I suini venivano portati sui pascoli nitrofili, di scarso valore per le mucche da un punto di vista nutrizionale, qua brucavano le piante su terreni iperconcimati ovvero miglioravano parzialmente la vegetazione dei pascoli con le loro attività di scavo. Così tra l'altro questi pascoli nitrofili venivano utilizzati da pastura per il suino delle Alpi (aree che oggigiorno vengono smaltiti con un notevole dispendio di energie ed in parte chimicamente) e i suini potevano là grufolare a piacere nel terreno (radici, topi, larve di coleotteri e di maggiolini,…). Con ciò si contrastava la crescita incontrollata di erbacce e si rendevano più morbidi i terreni compattati dai calpestamenti del bestiame.
I tradizionali suini delle Alpi hanno costituito sempre un patrimonio culturale vivente dell'area alpina. Facevano parte del sistema autoctono dell'azienda agricola montana di allora. Alcune razze erano considerate rifornitori di grassi (importanti sostanze energetiche per le popolazioni montane abituate al duro lavoro, riserve di lardo di suino nei periodi di avversità, …), altre invece erano ritenute più che altro rifornitori di carne e venivano selezionate di conseguenza. Queste differenze di carattere nutrizionale e genetico hanno condotto ad una biodiversità ampiamente diffusa nei suini presenti nelle vallate dell'arco alpino. Grazie alla struttura di piccole dimensioni delle aree produttive di allora, questa pronunciata biodiversità è stata elaborata e mantenuta per molte generazioni. Le rispettive popolazioni delle Alpi avevano la propria razza di suini che poteva essere allevata nel modo migliore utilizzando mangimi di fonte locale.
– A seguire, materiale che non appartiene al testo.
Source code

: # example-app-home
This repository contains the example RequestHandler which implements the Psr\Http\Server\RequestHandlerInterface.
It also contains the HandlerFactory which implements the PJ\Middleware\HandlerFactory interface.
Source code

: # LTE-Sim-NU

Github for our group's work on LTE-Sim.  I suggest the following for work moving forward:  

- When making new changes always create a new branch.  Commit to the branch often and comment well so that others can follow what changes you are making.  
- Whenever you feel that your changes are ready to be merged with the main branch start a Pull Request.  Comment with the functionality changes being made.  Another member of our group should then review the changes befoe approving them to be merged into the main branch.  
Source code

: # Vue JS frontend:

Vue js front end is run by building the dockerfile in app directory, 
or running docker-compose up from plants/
Per la mancanza di allevamento nei pascoli, gli animali oggi vengono nutriti quasi come nelle aziende suinicole di fondo valle principalmente con siero e cereali ricchi di energia e proteine ovvero con miscele di mangimi a base di soia. Ciò è causa di un'alimentazione limitata e tutta improntata sulle proteine da considerarsi non adatta alla specie e di dubbia qualità dal punto di vista nutrizionale anche per l'uomo. Nella stalla gli animali non possono soddisfare a pieno titolo le loro esigenze peculiari della specie (fare del movimento, grufolare, ..).
Le ultime razze del Nero delle Alpi sono come parte dell'agrobiodiversità delle Alpi un patrimonio genetico insostituibile che è da preservare per le generazioni future. Anche a livello europeo l'innalzamento del contributo dell'agricoltura per la conservazione della biodiversità rappresenta un obiettivo (obiettivo 3 della Strategia per la Biodiversità 2020) della Strategia Europa 2020.
=> Se ci preoccupiamo profondamente, forse possiamo sostenere un bestiame reliquia e conservare autoctoni maiali alpine per il futuro!